DESI (Discovery of Electronically Stored Information) is a one-day workshop within ICAIL (International Conference on Artificial Intelligence and Law), which is held every other year. The conference was held in London last month. Rumor has it that the next ICAIL will be in North America, perhaps Montreal.
I’m not going to go into the DESI talks based on papers and slides that are posted
Between presentations based on submitted papers there was a lunch where people separated into four groups to discuss specific topics. The first group focused on e-discovery users. Visualizations were deemed “nice to look at” but not always useful — does the visualization help you to answer a question faster? Another group talked about how to improve e-discovery, including attorney aversion to algorithms and whether a substantial number of documents could be missed by CAL after the gain curve had plateaued. Another group discussed dreams about future technologies, like better case assessment and redacting video. The fourth group talked about GDPR and speculated that the UK would obey GDPR.

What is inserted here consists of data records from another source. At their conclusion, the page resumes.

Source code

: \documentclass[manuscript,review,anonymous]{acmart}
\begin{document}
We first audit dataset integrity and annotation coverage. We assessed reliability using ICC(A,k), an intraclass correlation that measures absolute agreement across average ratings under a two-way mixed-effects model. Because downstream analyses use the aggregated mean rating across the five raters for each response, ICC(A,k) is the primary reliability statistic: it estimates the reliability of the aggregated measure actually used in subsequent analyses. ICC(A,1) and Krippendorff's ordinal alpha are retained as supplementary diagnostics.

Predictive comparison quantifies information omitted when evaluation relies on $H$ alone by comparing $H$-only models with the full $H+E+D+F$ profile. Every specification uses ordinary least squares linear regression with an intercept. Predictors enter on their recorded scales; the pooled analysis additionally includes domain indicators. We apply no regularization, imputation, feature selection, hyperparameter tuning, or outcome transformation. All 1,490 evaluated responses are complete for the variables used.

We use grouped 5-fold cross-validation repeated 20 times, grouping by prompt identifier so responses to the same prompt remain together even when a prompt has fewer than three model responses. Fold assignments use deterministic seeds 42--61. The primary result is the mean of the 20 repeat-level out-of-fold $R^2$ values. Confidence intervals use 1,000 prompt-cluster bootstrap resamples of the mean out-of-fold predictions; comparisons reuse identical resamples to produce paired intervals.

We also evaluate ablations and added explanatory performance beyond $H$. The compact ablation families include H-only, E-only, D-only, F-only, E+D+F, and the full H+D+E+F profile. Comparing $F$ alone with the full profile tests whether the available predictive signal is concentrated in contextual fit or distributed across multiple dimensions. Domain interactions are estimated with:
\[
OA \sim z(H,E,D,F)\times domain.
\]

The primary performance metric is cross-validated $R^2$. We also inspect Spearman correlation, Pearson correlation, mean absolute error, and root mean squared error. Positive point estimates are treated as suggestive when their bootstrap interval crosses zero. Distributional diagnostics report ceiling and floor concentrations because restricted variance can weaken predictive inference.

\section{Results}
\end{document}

DESI ended with a panel discussion about future directions for e-discovery. It was suggested that a government or consumer group should evaluate TAR systems. Apparently, NIST doesn’t want to do it because it is too political. One person pointed out that consumers aren’t really demanding it. It’s not just a matter of optimizing recall and precision — process (quality control and workflow) matters, which makes comparisons hard. It was claimed that defense attorneys were motivated to lobby against the federal rules encouraging the use of TAR because they don’t want incriminating things to be found. People working in archiving are more enthusiastic about TAR.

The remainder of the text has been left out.